Between the trees and the skies, music

Originally Posted on The Maine Campus via UWIRE

 

What makes a band?

For some, it’s big shows with flashing lights, crazy hair and screaming fans. For others, it’s pounding drums and screeching guitars.

But for local Maine band GoldenOak, it’s just about the music.

Comprised of brother and sister Zach and Lena Kendall and their friends Seth Wegner, Peter Coleman and Julian Stearns, GoldenOak is just one of many bands featuring University of Maine students, and is a contender in Maine’s up-and-coming folk scene.

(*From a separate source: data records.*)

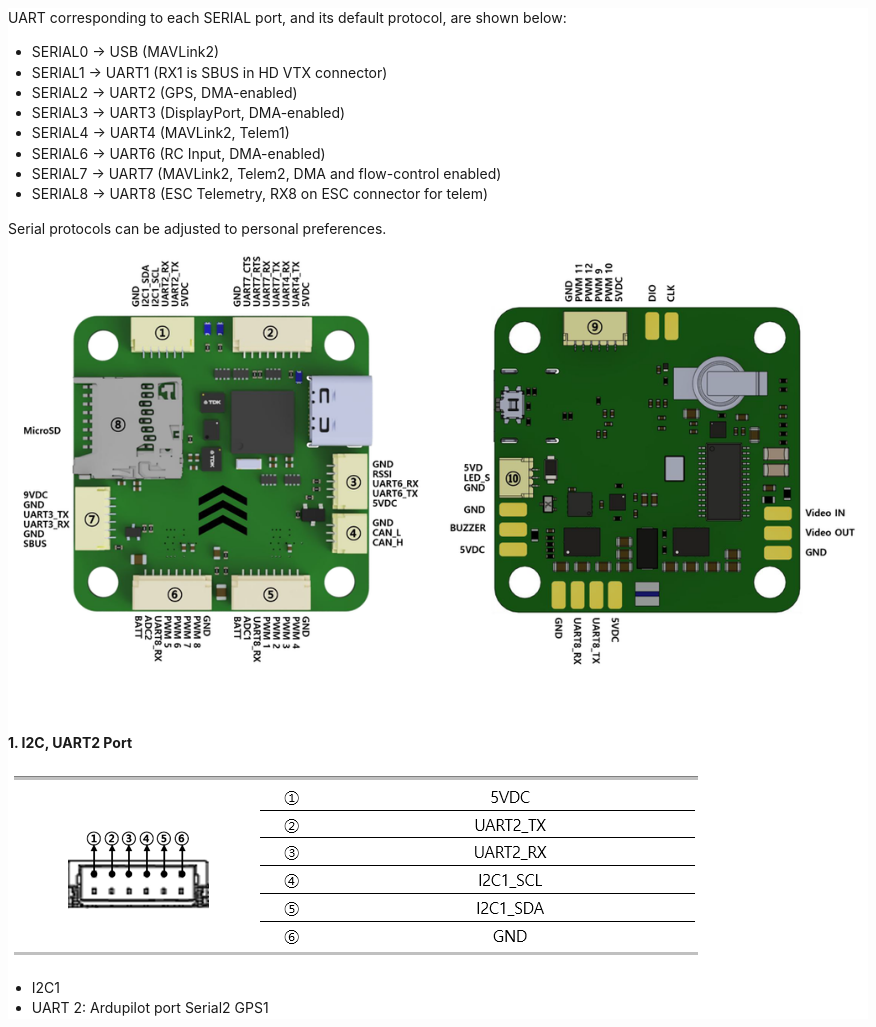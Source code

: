  UART corresponding to each SERIAL port, and its default protocol, are shown below:

  - SERIAL0 -> USB (MAVLink2)
  - SERIAL1 -> UART1 (RX1 is SBUS in HD VTX connector)
  - SERIAL2 -> UART2 (GPS, DMA-enabled)
  - SERIAL3 -> UART3 (DisplayPort, DMA-enabled)
  - SERIAL4 -> UART4 (MAVLink2, Telem1)
  - SERIAL6 -> UART6 (RC Input, DMA-enabled)
  - SERIAL7 -> UART7 (MAVLink2, Telem2, DMA and flow-control enabled)
  - SERIAL8 -> UART8 (ESC Telemetry, RX8 on ESC connector for telem)
    
  Serial protocols can be adjusted to personal preferences.

  
![Port Diagram-TOP_BOTTOM](./images/NarinFC_X3_TOP_BOTTOM.png "Port Diagram-TOP_BOTTOM")

<br>

#### 1. I2C, UART2 Port

![I2C, UART2 Port](./images/1.2C1_UART2_PORT.png "I2C, UART2 Port")

  - I2C1
  - UART 2: Ardupilot port Serial2 GPS1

You might have seen them on one of their many stops across the state. They have traveled to Bar Harbor and Rockland, among others, but still see Farmington, Maine as their home base.

With the exception of Stearns — who is from New Jersey — Farmington is where the group grew up, attended Mt. Blue High School and shared their love of both music and nature, a love they share to this day.

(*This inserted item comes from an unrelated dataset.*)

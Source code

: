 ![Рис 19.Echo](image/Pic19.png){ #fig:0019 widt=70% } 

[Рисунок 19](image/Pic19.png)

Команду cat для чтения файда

“That’s how it kind of all started out, just friends around a fire playing music,” Lena Kendall, who sings and plays assorted percussion in the band, said.

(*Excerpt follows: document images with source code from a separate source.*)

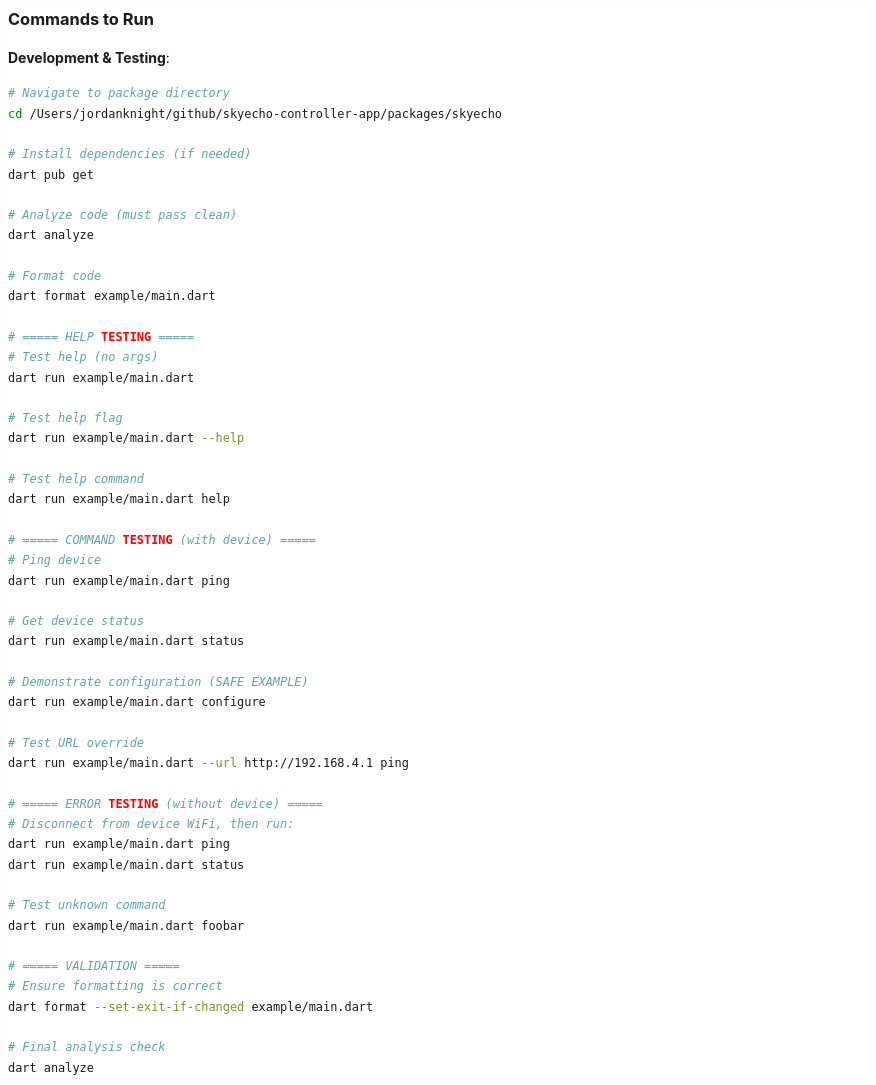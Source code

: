 ### Commands to Run

**Development & Testing**:

```bash
# Navigate to package directory
cd /Users/jordanknight/github/skyecho-controller-app/packages/skyecho

# Install dependencies (if needed)
dart pub get

# Analyze code (must pass clean)
dart analyze

# Format code
dart format example/main.dart

# ===== HELP TESTING =====
# Test help (no args)
dart run example/main.dart

# Test help flag
dart run example/main.dart --help

# Test help command
dart run example/main.dart help

# ===== COMMAND TESTING (with device) =====
# Ping device
dart run example/main.dart ping

# Get device status
dart run example/main.dart status

# Demonstrate configuration (SAFE EXAMPLE)
dart run example/main.dart configure

# Test URL override
dart run example/main.dart --url http://192.168.4.1 ping

# ===== ERROR TESTING (without device) =====
# Disconnect from device WiFi, then run:
dart run example/main.dart ping
dart run example/main.dart status

# Test unknown command
dart run example/main.dart foobar

# ===== VALIDATION =====
# Ensure formatting is correct
dart format --set-exit-if-changed example/main.dart

# Final analysis check
dart analyze
```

“Seth would bring his cello out, or Zach would have his guitar always, or someone would be like beating a drum on a rock and so it just kind of transgressed from that into more of a band,” she said.

Those literal grassroots are both heard in their music and reflected in their name.

“The naming process has been, well, a process,” Lena Kendall said, explaining how at one point her brother, Zach and Wegner were in their own band named “Walking with Horses” prior to forming GoldenOak.

“I joined the band and I was like, ‘I’m not going to be in a band called Walking with Horses,’” she said.

“We knew we wanted it to be something that kind of revolved around nature or kind of brought up the image of something to do with nature,” Lena Kendall said. “A lot of our songs really portray that connection between humans and nature.”

And so, GoldenOak was born.

More admirable than their connection to nature are their connections to each other. While Lena Kendall and Coleman attend the UMaine, Stearns attends Eastern Maine Community College in Bangor, and Wegner and Zach Kendall attend College of the Atlantic in Bar Harbor. But they don’t let the distance come between them.

“Two of us will travel to the Bangor, Orono area or three of us will travel to the Bar Harbor area and we’ll make a weekend out of it where we play music and go to Acadia,” Lena Kendall said. “It’s just really fun.”

When it comes to challenges in the pursuit of music, the distance is nothing. Instead, it’s getting the word out about their work.

GoldenOak has yet to put out a formal EP, which would greatly boost their chances of being heard. Although the group has made recordings in the past, they weren’t ready to market themselves with lackluster material.

“We didn’t want to put something out there that didn’t sound professional,” Lena Kendall said, describing how the majority of their recordings sounded a little too “garage band” than they would like to market.

Lena Kendall explained the group will begin recording their material professionally at the end of February. They have 10 original songs completed and about five more nearly done, she said.

“I think all of us are looking forward to that process and having something tangible to show for ourselves,” Coleman, who plays electric guitar, said.

For the band, recording their EP marks the next step toward their future.

“I always said that college was my ‘Plan B,’ and I’m just doing that first to have something to fall back on. But music is the ‘Plan A,’” Lena Kendall, who is an elementary education student, said.

“I do love teaching,” she said, “But if the opportunity were to ever arise of something big happening with the music, I couldn’t stop myself from doing that. It’s just what makes me the happiest.”